PROVIDED INFORMATION:
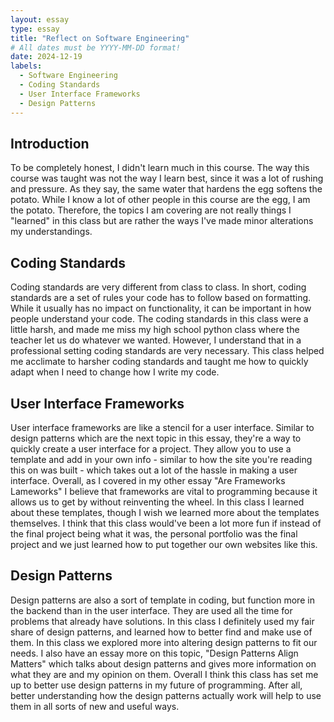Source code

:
 ```yaml
---
layout: essay
type: essay
title: "Reflect on Software Engineering"
# All dates must be YYYY-MM-DD format!
date: 2024-12-19
labels:
  - Software Engineering
  - Coding Standards
  - User Interface Frameworks
  - Design Patterns
---
```


## Introduction
To be completely honest, I didn't learn much in this course. The way this course was taught was not the way I learn best, since it was a lot of rushing and pressure. As they say, the same water that hardens the egg softens the potato. While I know a lot of other people in this course are the egg, I am the potato. Therefore, the topics I am covering are not really things I "learned" in this class but are rather the ways I've made minor alterations my understandings.

## Coding Standards 
Coding standards are very different from class to class. In short, coding standards are a set of rules your code has to follow based on formatting. While it usually has no impact on functionality, it can be important in how people understand your code. The coding standards in this class were a little harsh, and made me miss my high school python class where the teacher let us do whatever we wanted. However, I understand that in a professional setting coding standards are very necessary. This class helped me acclimate to harsher coding standards and taught me how to quickly adapt when I need to change how I write my code.

## User Interface Frameworks
User interface frameworks are like a stencil for a user interface. Similar to design patterns which are the next topic in this essay, they're a way to quickly create a user interface for a project. They allow you to use a template and add in your own info - similar to how the site you're reading this on was built - which takes out a lot of the hassle in making a user interface. Overall, as I covered in my other essay "Are Frameworks Lameworks" I believe that frameworks are vital to programming because it allows us to get by without reinventing the wheel. In this class I learned about these templates, though I wish we learned more about the templates themselves. I think that this class would've been a lot more fun if instead of the final project being what it was, the personal portfolio was the final project and we just learned how to put together our own websites like this.

## Design Patterns
Design patterns are also a sort of template in coding, but function more in the backend than in the user interface. They are used all the time for problems that already have solutions. In this class I definitely used my fair share of design patterns, and learned how to better find and make use of them. In this class we explored more into altering design patterns to fit our needs. I also have an essay more on this topic, "Design Patterns Align Matters" which talks about design patterns and gives more information on what they are and my opinion on them. Overall I think this class has set me up to better use design patterns in my future of programming. After all, better understanding how the design patterns actually work will help to use them in all sorts of new and useful ways.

WHAT THE EXERCISE ASKS: Every line that contains the string "Engineering" should be copied from the entries.

TASK ANSWER:
title: "Reflect on Software Engineering"
  - Software Engineering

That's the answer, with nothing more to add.